One of the things I loved about Turkish cuisine was that despite the typically bland names of the dishes, they would be exquisitely delicious. Eggplant in tomato sauce (patlican soslu)? It wasn’t boring at all! It probably only had a few simple ingredients, but it tickled my palate and make me want to eat more. Divine!
While not Turkish, this is one of those incredibly delicious and flavourful meals where simple ingredients make something special. But the name of the dish is completely lackluster and almost puts me to sleep. Eggs poached in tomato sauce? Um, yeah, no thanks…. I am so glad I tried it, though, because it is easy, healthy and delicious. Of course, the reason I tried it was based on its high praise from the Smitten Kitchen, who was inspired from the Martha Show.
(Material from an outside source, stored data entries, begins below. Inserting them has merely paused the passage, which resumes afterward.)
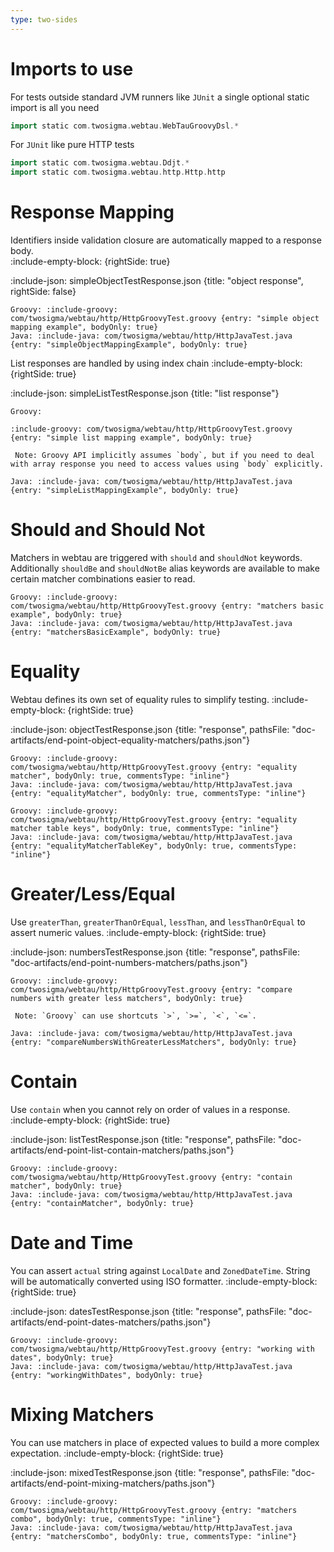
 ```yaml
---
type: two-sides
---
```


# Imports to use

For tests outside standard JVM runners like `JUnit` a single optional static import is all you need

```groovy
import static com.twosigma.webtau.WebTauGroovyDsl.*
```

For `JUnit` like pure HTTP tests 

```groovy
import static com.twosigma.webtau.Ddjt.*
import static com.twosigma.webtau.http.Http.http
```
 
# Response Mapping

Identifiers inside validation closure are automatically mapped to a response body.  
:include-empty-block: {rightSide: true}

:include-json: simpleObjectTestResponse.json {title: "object response", rightSide: false}

```tabs {rightSide: true}
Groovy: :include-groovy: com/twosigma/webtau/http/HttpGroovyTest.groovy {entry: "simple object mapping example", bodyOnly: true}
Java: :include-java: com/twosigma/webtau/http/HttpJavaTest.java {entry: "simpleObjectMappingExample", bodyOnly: true}
```

List responses are handled by using index chain
:include-empty-block: {rightSide: true}

:include-json: simpleListTestResponse.json {title: "list response"}

```tabs {rightSide: true}
Groovy: 

:include-groovy: com/twosigma/webtau/http/HttpGroovyTest.groovy {entry: "simple list mapping example", bodyOnly: true}

 Note: Groovy API implicitly assumes `body`, but if you need to deal with array response you need to access values using `body` explicitly.

Java: :include-java: com/twosigma/webtau/http/HttpJavaTest.java {entry: "simpleListMappingExample", bodyOnly: true}
```

# Should and Should Not

Matchers in webtau are triggered with `should` and `shouldNot` keywords.
Additionally `shouldBe` and `shouldNotBe` alias keywords are available to make certain matcher combinations easier to read.

```tabs {rightSide: true}
Groovy: :include-groovy: com/twosigma/webtau/http/HttpGroovyTest.groovy {entry: "matchers basic example", bodyOnly: true}
Java: :include-java: com/twosigma/webtau/http/HttpJavaTest.java {entry: "matchersBasicExample", bodyOnly: true}
```

# Equality

Webtau defines its own set of equality rules to simplify testing. 
:include-empty-block: {rightSide: true}
 
:include-json: objectTestResponse.json {title: "response", pathsFile: "doc-artifacts/end-point-object-equality-matchers/paths.json"}

```tabs {rightSide: true}
Groovy: :include-groovy: com/twosigma/webtau/http/HttpGroovyTest.groovy {entry: "equality matcher", bodyOnly: true, commentsType: "inline"}
Java: :include-java: com/twosigma/webtau/http/HttpJavaTest.java {entry: "equalityMatcher", bodyOnly: true, commentsType: "inline"}
```

```tabs {rightSide: true}
Groovy: :include-groovy: com/twosigma/webtau/http/HttpGroovyTest.groovy {entry: "equality matcher table keys", bodyOnly: true, commentsType: "inline"}
Java: :include-java: com/twosigma/webtau/http/HttpJavaTest.java {entry: "equalityMatcherTableKey", bodyOnly: true, commentsType: "inline"}
```


# Greater/Less/Equal

Use `greaterThan`, `greaterThanOrEqual`, `lessThan`, and `lessThanOrEqual` to assert numeric values. 
:include-empty-block: {rightSide: true}

:include-json: numbersTestResponse.json {title: "response", pathsFile: "doc-artifacts/end-point-numbers-matchers/paths.json"}

```tabs {rightSide: true}
Groovy: :include-groovy: com/twosigma/webtau/http/HttpGroovyTest.groovy {entry: "compare numbers with greater less matchers", bodyOnly: true}
 
 Note: `Groovy` can use shortcuts `>`, `>=`, `<`, `<=`.

Java: :include-java: com/twosigma/webtau/http/HttpJavaTest.java {entry: "compareNumbersWithGreaterLessMatchers", bodyOnly: true}
```

# Contain

Use `contain` when you cannot rely on order of values in a response. 
:include-empty-block: {rightSide: true}

:include-json: listTestResponse.json {title: "response", pathsFile: "doc-artifacts/end-point-list-contain-matchers/paths.json"}

```tabs {rightSide: true}
Groovy: :include-groovy: com/twosigma/webtau/http/HttpGroovyTest.groovy {entry: "contain matcher", bodyOnly: true}
Java: :include-java: com/twosigma/webtau/http/HttpJavaTest.java {entry: "containMatcher", bodyOnly: true}
```

# Date and Time

You can assert `actual` string against `LocalDate` and `ZonedDateTime`. String will be automatically converted 
using ISO formatter.
:include-empty-block: {rightSide: true}

:include-json: datesTestResponse.json {title: "response", pathsFile: "doc-artifacts/end-point-dates-matchers/paths.json"}

```tabs {rightSide: true}
Groovy: :include-groovy: com/twosigma/webtau/http/HttpGroovyTest.groovy {entry: "working with dates", bodyOnly: true}
Java: :include-java: com/twosigma/webtau/http/HttpJavaTest.java {entry: "workingWithDates", bodyOnly: true}
```

# Mixing Matchers

You can use matchers in place of expected values to build a more complex expectation. 
:include-empty-block: {rightSide: true}

:include-json: mixedTestResponse.json {title: "response", pathsFile: "doc-artifacts/end-point-mixing-matchers/paths.json"}

```tabs {rightSide: true}
Groovy: :include-groovy: com/twosigma/webtau/http/HttpGroovyTest.groovy {entry: "matchers combo", bodyOnly: true, commentsType: "inline"}
Java: :include-java: com/twosigma/webtau/http/HttpJavaTest.java {entry: "matchersCombo", bodyOnly: true, commentsType: "inline"}
```
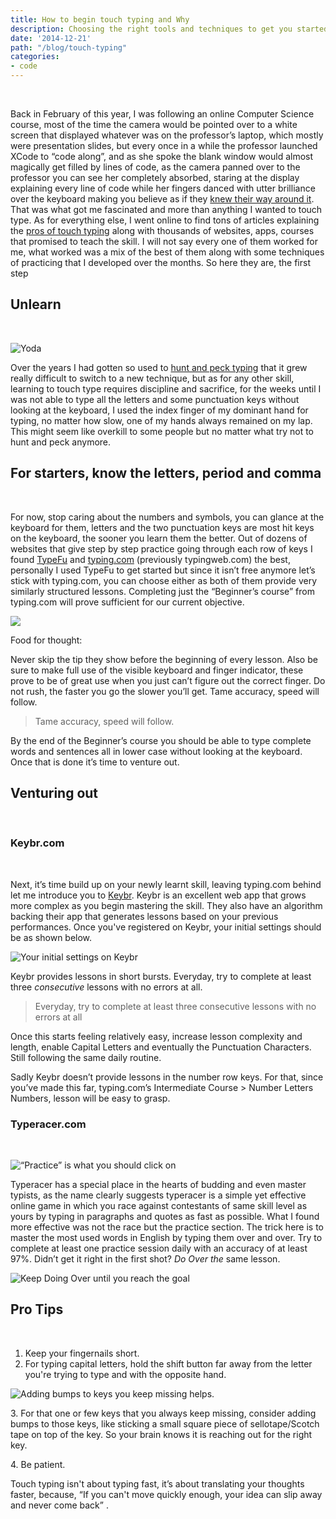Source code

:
 ```yaml
---
title: How to begin touch typing and Why
description: Choosing the right tools and techniques to get you started
date: '2014-12-21'
path: "/blog/touch-typing"
categories:
- code
---
```


<br/>

Back in February of this year, I was following an online Computer Science course, most of the time the camera would be pointed over to a white screen that displayed whatever was on the professor’s laptop, which mostly were presentation slides, but every once in a while the professor launched XCode to “code along”, and as she spoke the blank window would almost magically get filled by lines of code, as the camera panned over to the professor you can see her completely absorbed, staring at the display explaining every line of code while her fingers danced with utter brilliance over the keyboard making you believe as if they [knew their way around it](http://en.wikipedia.org/wiki/Muscle_memory). That was what got me fascinated and more than anything I wanted to touch type. As for everything else, I went online to find tons of articles explaining the [pros of touch typing](https://medium.com/message/the-joy-of-typing-fd8d091ab8ef) along with thousands of websites, apps, courses that promised to teach the skill. I will not say every one of them worked for me, what worked was a mix of the best of them along with some techniques of practicing that I developed over the months. So here they are, the first step

## Unlearn
<br/>


![Yoda](./images/1.jpg)

Over the years I had gotten so used to [hunt and peck typing](http://en.wikipedia.org/wiki/Typing#Hunt_and_peck) that it grew really difficult to switch to a new technique, but as for any other skill, learning to touch type requires discipline and sacrifice, for the weeks until I was not able to type all the letters and some punctuation keys without looking at the keyboard, I used the index finger of my dominant hand for typing, no matter how slow, one of my hands always remained on my lap. This might seem like overkill to some people but no matter what try not to hunt and peck anymore.

## For starters, know the letters, period and comma
<br/>


For now, stop caring about the numbers and symbols, you can glance at the keyboard for them, letters and the two punctuation keys are most hit keys on the keyboard, the sooner you learn them the better. Out of dozens of websites that give step by step practice going through each row of keys I found [TypeFu](https://chrome.google.com/webstore/detail/type-fu/pofoighmmpljaikjiidkkfhldjndfdbk?hl=en) and [typing.com](http://www.typingweb.com/) (previously typingweb.com) the best, personally I used TypeFu to get started but since it isn’t free anymore let’s stick with typing.com, you can choose either as both of them provide very similarly structured lessons. Completing just the “Beginner’s course” from typing.com will prove sufficient for our current objective.

![](./images/2.png)

Food for thought:

Never skip the tip they show before the beginning of every lesson. Also be sure to make full use of the visible keyboard and finger indicator, these prove to be of great use when you just can’t figure out the correct finger. Do not rush, the faster you go the slower you’ll get. Tame accuracy, speed will follow.

> Tame accuracy, speed will follow.

By the end of the Beginner’s course you should be able to type complete words and sentences all in lower case without looking at the keyboard. Once that is done it’s time to venture out.

## Venturing out
<br/>


### Keybr.com
<br/>


Next, it’s time build up on your newly learnt skill, leaving typing.com behind let me introduce you to [Keybr](http://www.keybr.com/). Keybr is an excellent web app that grows more complex as you begin mastering the skill. They also have an algorithm backing their app that generates lessons based on your previous performances. Once you've registered on Keybr, your initial settings should be as shown below.

![Your initial settings on Keybr](./images/3.png)

Keybr provides lessons in short bursts. Everyday, try to complete at least three _consecutive_ lessons with no errors at all.

> Everyday, try to complete at least three consecutive lessons with no errors at all

Once this starts feeling relatively easy, increase lesson complexity and length, enable Capital Letters and eventually the Punctuation Characters. Still following the same daily routine.

Sadly Keybr doesn’t provide lessons in the number row keys. For that, since you’ve made this far, typing.com’s Intermediate Course > Number Letters Numbers, lesson will be easy to grasp.

### Typeracer.com
<br/>


![“Practice” is what you should click on](./images/4.png)

Typeracer has a special place in the hearts of budding and even master typists, as the name clearly suggests typeracer is a simple yet effective online game in which you race against contestants of same skill level as yours by typing in paragraphs and quotes as fast as possible. What I found more effective was not the race but the practice section. The trick here is to master the most used words in English by typing them over and over. Try to complete at least one practice session daily with an accuracy of at least 97%. Didn’t get it right in the first shot? _Do Over the_ same lesson.

![Keep Doing Over until you reach the goal](./images/5.png)

## Pro Tips
<br/>


1.  Keep your fingernails short.
2.  For typing capital letters, hold the shift button far away from the letter you're trying to type and with the opposite hand.

![Adding bumps to keys you keep missing helps.](./images/6.jpg)

3\. For that one or few keys that you always keep missing, consider adding bumps to those keys, like sticking a small square piece of sellotape/Scotch tape on top of the key. So your brain knows it is reaching out for the right key.

4\. Be patient.

Touch typing isn't about typing fast, it’s about translating your thoughts faster, because, “If you can't move quickly enough, your idea can slip away and never come back” .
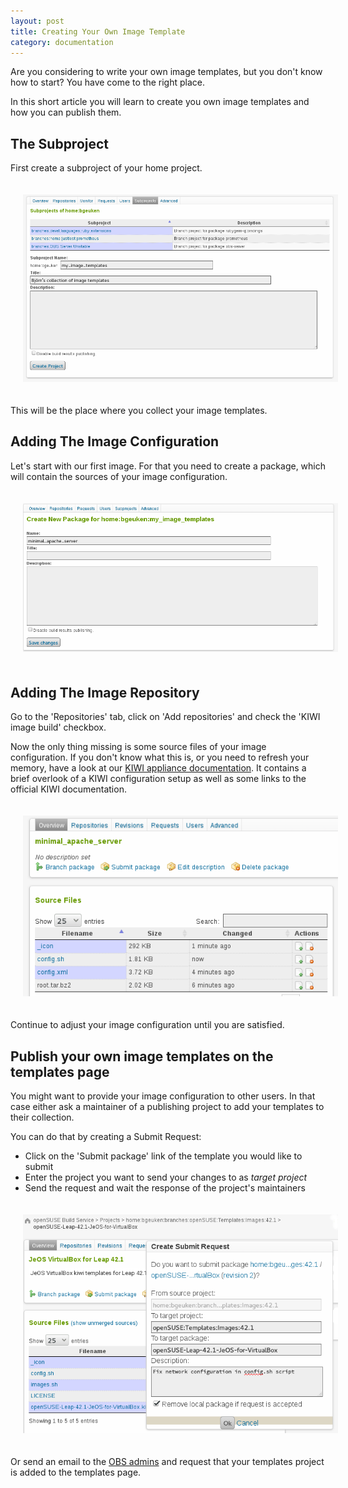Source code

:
 ```yaml
---
layout: post
title: Creating Your Own Image Template
category: documentation
---
```


Are you considering to write your own image templates, but you don't know
how to start? You have come to the right place.

In this short article you will learn to create you own image templates
and how you can publish them.


## The Subproject

First create a subproject of your home project.

<img src="/images/posts/image_templates_project.png" style="margin:20px;" title="Creating a Subproject">

This will be the place where you collect your image templates.

## Adding The Image Configuration

Let's start with our first image. For that you need to create a package, which will contain the sources
of your image configuration.

<img src="/images/posts/image_templates_package.png" style="margin:20px;" title="Creating a Package container">

## Adding The Image Repository

Go to the 'Repositories' tab, click on 'Add repositories' and check the 'KIWI image build' checkbox.

Now the only thing missing is some source files of your image configuration. If you don't know
what this is, or you need to refresh your memory, have a look at our
[KIWI appliance documentation](http://openbuildservice.org/help/manuals/obs-reference-guide/cha.obs.package_formats.html#_kiwi_appliance).
It contains a brief overlook of a KIWI configuration setup as well as some links to the official KIWI documentation.

<img src="/images/posts/image_templates_overview.png" style="margin:20px;" title="Image Template Sources">

Continue to adjust your image configuration until you are satisfied.

## Publish your own image templates on the templates page

You might want to provide your image configuration to other users. In that case either
ask a maintainer of a publishing project to add your templates to their collection.

You can do that by creating a Submit Request:

* Click on the 'Submit package' link of the template you would like to submit
* Enter the project you want to send your changes to as *target project*
* Send the request and wait the response of the project's maintainers

<img src="/images/posts/image_templates_submit_request.png" style="margin:20px;" title="Image Template Submit Request">

Or send an email to the [OBS admins](admin@opensuse.org) and request that your
templates project is added to the templates page.
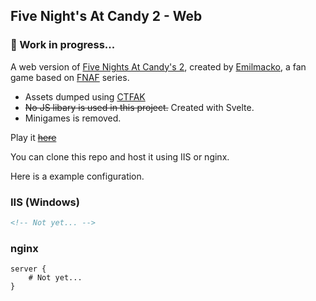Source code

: ## Five Night's At Candy 2 - Web

### 🚧 Work in progress...

A web version of [Five Nights At Candy's 2](https://gamejolt.com/games/five-nights-at-candy-s-2-official/110234), created by [Emilmacko](https://gamejolt.com/@Emilmacko), a fan game based on [FNAF](https://freddy-fazbears-pizza.fandom.com/wiki/Five_Nights_at_Freddy%27s_(Franchise)) series.

- Assets dumped using [CTFAK](https://github.com/CTFAK/CTFAK2.0)
- ~~No JS libary is used in this project.~~ Created with Svelte.
- Minigames is removed.

Play it ~~[here](https://choomai.github.io/FNAC2-Web/)~~

You can clone this repo and host it using IIS or nginx.

Here is a example configuration.

### IIS (Windows)
```xml
<!-- Not yet... -->
```

### nginx
```nginx
server {
    # Not yet...
}
```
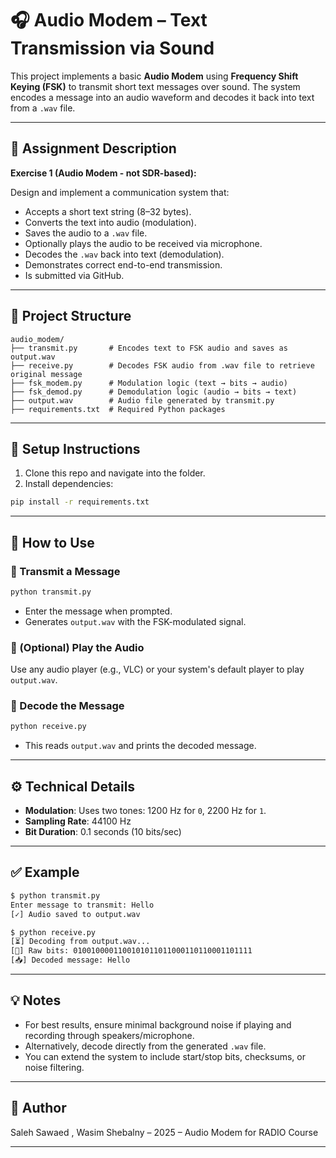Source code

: 
# 🎧 Audio Modem – Text Transmission via Sound

This project implements a basic **Audio Modem** using **Frequency Shift Keying (FSK)** to transmit short text messages over sound. The system encodes a message into an audio waveform and decodes it back into text from a `.wav` file.

---

## 📘 Assignment Description

**Exercise 1 (Audio Modem - not SDR-based):**

Design and implement a communication system that:
- Accepts a short text string (8–32 bytes).
- Converts the text into audio (modulation).
- Saves the audio to a `.wav` file.
- Optionally plays the audio to be received via microphone.
- Decodes the `.wav` back into text (demodulation).
- Demonstrates correct end-to-end transmission.
- Is submitted via GitHub.

---

## 📁 Project Structure

```
audio_modem/
├── transmit.py       # Encodes text to FSK audio and saves as output.wav
├── receive.py        # Decodes FSK audio from .wav file to retrieve original message
├── fsk_modem.py      # Modulation logic (text → bits → audio)
├── fsk_demod.py      # Demodulation logic (audio → bits → text)
├── output.wav        # Audio file generated by transmit.py
├── requirements.txt  # Required Python packages
```

---

## 🔧 Setup Instructions

1. Clone this repo and navigate into the folder.
2. Install dependencies:

```bash
pip install -r requirements.txt
```

---

## 🚀 How to Use

### 🔹 Transmit a Message

```bash
python transmit.py
```

- Enter the message when prompted.
- Generates `output.wav` with the FSK-modulated signal.

### 🔹 (Optional) Play the Audio

Use any audio player (e.g., VLC) or your system's default player to play `output.wav`.

### 🔹 Decode the Message

```bash
python receive.py
```

- This reads `output.wav` and prints the decoded message.

---

## ⚙️ Technical Details

- **Modulation**: Uses two tones: 1200 Hz for `0`, 2200 Hz for `1`.
- **Sampling Rate**: 44100 Hz
- **Bit Duration**: 0.1 seconds (10 bits/sec)

---

## ✅ Example

```bash
$ python transmit.py
Enter message to transmit: Hello
[✓] Audio saved to output.wav

$ python receive.py
[⏳] Decoding from output.wav...
[🧩] Raw bits: 0100100001100101011011000110110001101111
[📥] Decoded message: Hello
```

---

## 💡 Notes

- For best results, ensure minimal background noise if playing and recording through speakers/microphone.
- Alternatively, decode directly from the generated `.wav` file.
- You can extend the system to include start/stop bits, checksums, or noise filtering.

---

## 👤 Author

Saleh Sawaed , Wasim Shebalny – 2025 – Audio Modem for RADIO Course

---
I tinkered with Deb’s recipe a bit because I couldn’t find cans of tomato puree and simply chopped up canned whole tomatoes and added in a tablespoon of tomato paste to thicken it a bit. I originally served it as breakfast, and think it is a fabulous meal for brunch. It would also be appropriate for lunch or dinner with a side of vegetables. I certainly won’t complain if I eat this all day.
Eggs Poached in Tomato Sauce
14 ounces can whole tomatoes (chopped), including juice (I pulled a half can of whole tomatoes and juice from the freezer, and I think it was Italian style – feel free to add oregano, basil, etc, as well)
1 tbsp tomato paste
1 tablespoon olive oil
1 clove garlic, minced
Big pinch of sugar
Pinch of crushed red pepper flakes
Coarse salt and freshly ground pepper
Glug of red wine (optional)
4 large eggs
4 slices toasted country bread, for serving
1. In a small skillet, heat olive oil over medium-high heat. Add garlic and crushed red pepper; cook, stirring, until lightly browned, about 1 minute. Add tomatoes with juice and tomato paste and bring to a boil; season with sugar, salt and pepper. Reduce heat to a simmer and cook for 20-30 minutes. A few minutes before it’s done, feel free to add a glug of red wine (I forgot it and it was delicious without it!) and let it simmer for a moment.
2. Gently crack eggs one at a time into a cup or mug, and then drop each individually into the tomato mixture. Cover, and let cook 5 minutes. Remove skillet from heat, uncover, and let stand 2 to 3 minutes.
3. Transfer each egg to a piece of toast. Spoon over sauce and season with salt and pepper; serve immediately.